Sunny
6/4/2004 9:04:00 PM
Hi,
how is the Carrier class declared? Does it inherits from
MarshalByReferenceObject, or from any other class, which inherits MBR?
Or, it is simple custom based class, marked as Serializable?
Sunny
In article <9dd925b8.0406041231.510e8fdc@posting.google.com>,
banderbe@yahoo.com says...
> I have an application which handles events raised remotely. The
> object through which the events are raised is remoted to my
> application, and it has had its InitializeLifetimeService method
> overridden to return null, so that it stays alive for the lifetime of
> the application.
>
> When these events are raised, one of the arguments to the event
> handler is an object (call it Carrier) that contains, among other
> things, a string.
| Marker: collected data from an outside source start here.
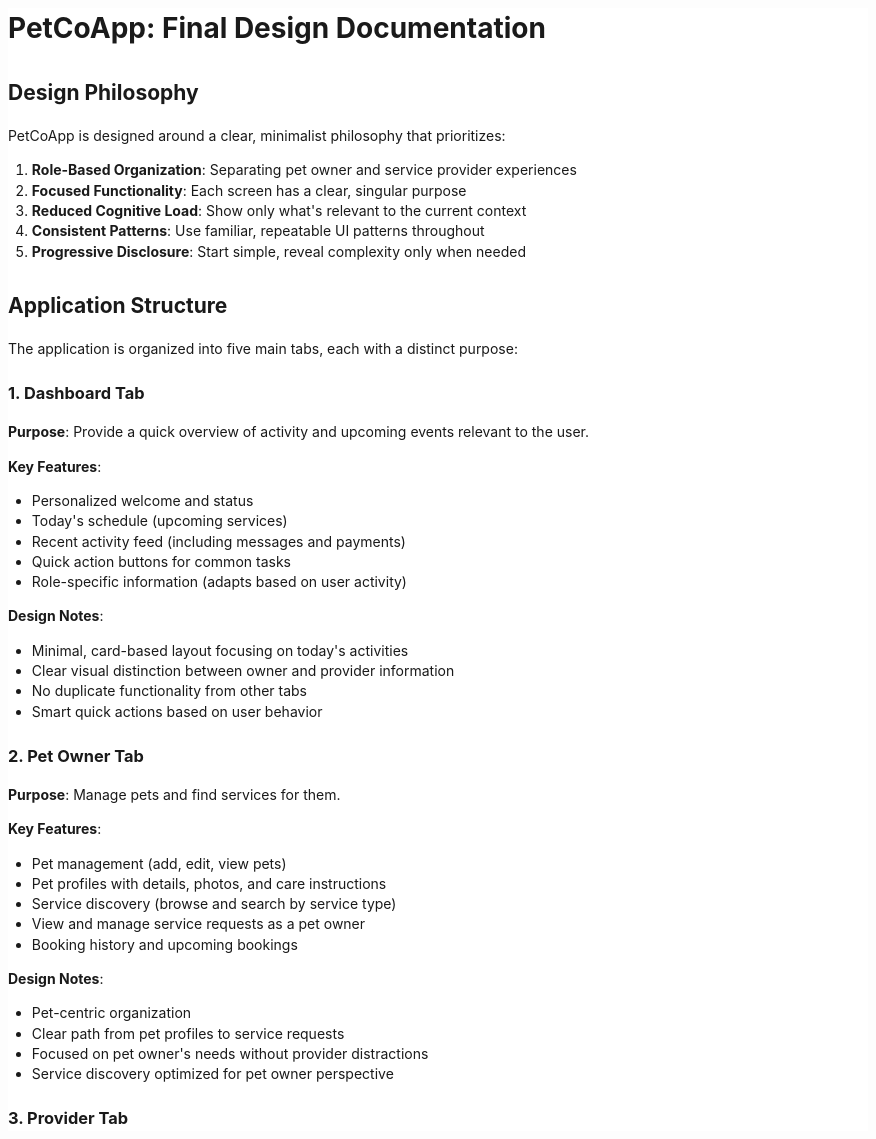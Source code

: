 # PetCoApp: Final Design Documentation

## Design Philosophy

PetCoApp is designed around a clear, minimalist philosophy that prioritizes:

1. **Role-Based Organization**: Separating pet owner and service provider experiences
2. **Focused Functionality**: Each screen has a clear, singular purpose
3. **Reduced Cognitive Load**: Show only what's relevant to the current context
4. **Consistent Patterns**: Use familiar, repeatable UI patterns throughout
5. **Progressive Disclosure**: Start simple, reveal complexity only when needed

## Application Structure

The application is organized into five main tabs, each with a distinct purpose:

### 1. Dashboard Tab

**Purpose**: Provide a quick overview of activity and upcoming events relevant to the user.

**Key Features**:
- Personalized welcome and status
- Today's schedule (upcoming services)
- Recent activity feed (including messages and payments)
- Quick action buttons for common tasks
- Role-specific information (adapts based on user activity)

**Design Notes**:
- Minimal, card-based layout focusing on today's activities
- Clear visual distinction between owner and provider information
- No duplicate functionality from other tabs
- Smart quick actions based on user behavior

### 2. Pet Owner Tab

**Purpose**: Manage pets and find services for them.

**Key Features**:
- Pet management (add, edit, view pets)
- Pet profiles with details, photos, and care instructions
- Service discovery (browse and search by service type)
- View and manage service requests as a pet owner
- Booking history and upcoming bookings

**Design Notes**:
- Pet-centric organization
- Clear path from pet profiles to service requests
- Focused on pet owner's needs without provider distractions
- Service discovery optimized for pet owner perspective

### 3. Provider Tab
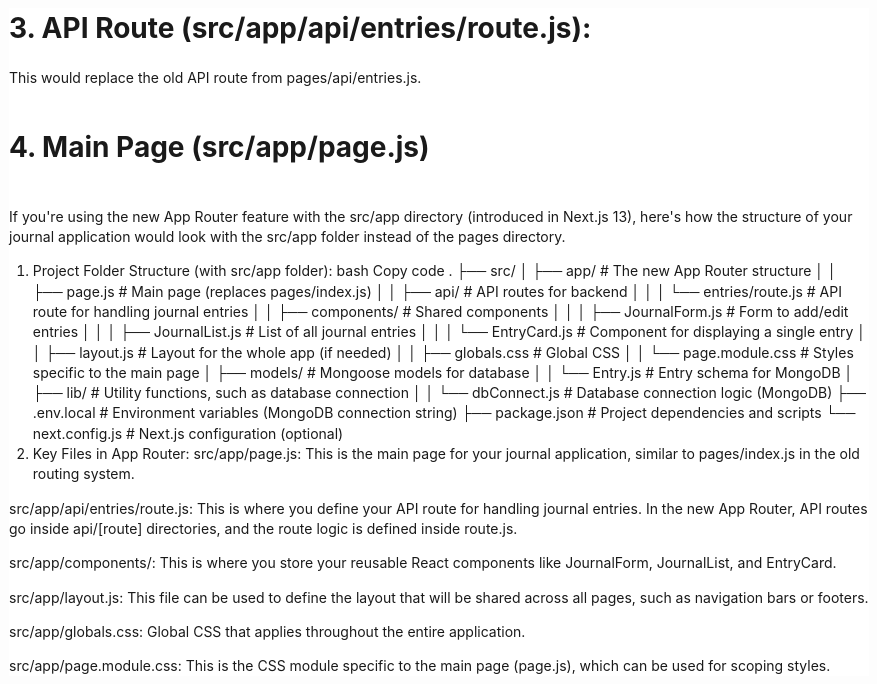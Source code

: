 # 3. API Route (src/app/api/entries/route.js):

This would replace the old API route from pages/api/entries.js.

# 4. Main Page (src/app/page.js)

#

If you're using the new App Router feature with the src/app directory (introduced in Next.js 13), here's how the structure of your journal application would look with the src/app folder instead of the pages directory.

1. Project Folder Structure (with src/app folder):
   bash
   Copy code
   .
   ├── src/
   │ ├── app/ # The new App Router structure
   │ │ ├── page.js # Main page (replaces pages/index.js)
   │ │ ├── api/ # API routes for backend
   │ │ │ └── entries/route.js # API route for handling journal entries
   │ │ ├── components/ # Shared components
   │ │ │ ├── JournalForm.js # Form to add/edit entries
   │ │ │ ├── JournalList.js # List of all journal entries
   │ │ │ └── EntryCard.js # Component for displaying a single entry
   │ │ ├── layout.js # Layout for the whole app (if needed)
   │ │ ├── globals.css # Global CSS
   │ │ └── page.module.css # Styles specific to the main page
   │ ├── models/ # Mongoose models for database
   │ │ └── Entry.js # Entry schema for MongoDB
   │ ├── lib/ # Utility functions, such as database connection
   │ │ └── dbConnect.js # Database connection logic (MongoDB)
   ├── .env.local # Environment variables (MongoDB connection string)
   ├── package.json # Project dependencies and scripts
   └── next.config.js # Next.js configuration (optional)
2. Key Files in App Router:
   src/app/page.js: This is the main page for your journal application, similar to pages/index.js in the old routing system.

src/app/api/entries/route.js: This is where you define your API route for handling journal entries. In the new App Router, API routes go inside api/[route] directories, and the route logic is defined inside route.js.

src/app/components/: This is where you store your reusable React components like JournalForm, JournalList, and EntryCard.

src/app/layout.js: This file can be used to define the layout that will be shared across all pages, such as navigation bars or footers.

src/app/globals.css: Global CSS that applies throughout the entire application.

src/app/page.module.css: This is the CSS module specific to the main page (page.js), which can be used for scoping styles.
These events are raised thousands and thousands of
> times over the course of an hour, and during that time the .NET
> Profiler by SciTech shows that string objects are allocated but remain
> "alive", ie. reachable and thus are never garbage collected. Of
> course, the program eventually starts to buckle as it has consumed all
> available memory.
>
> If I examine the root path of these string objects they''re all
> contained in various Carrier objects that have been sent over the
> lifetime of the app.
>
> The odd thing is that the .NET Profiler does NOT indicate that the
> Carrier objects are not being garbage collected. How is this
> possible?
>
> Please help me! I do not know remoting that well and our application
> has to be restarted every day to keep it running!!!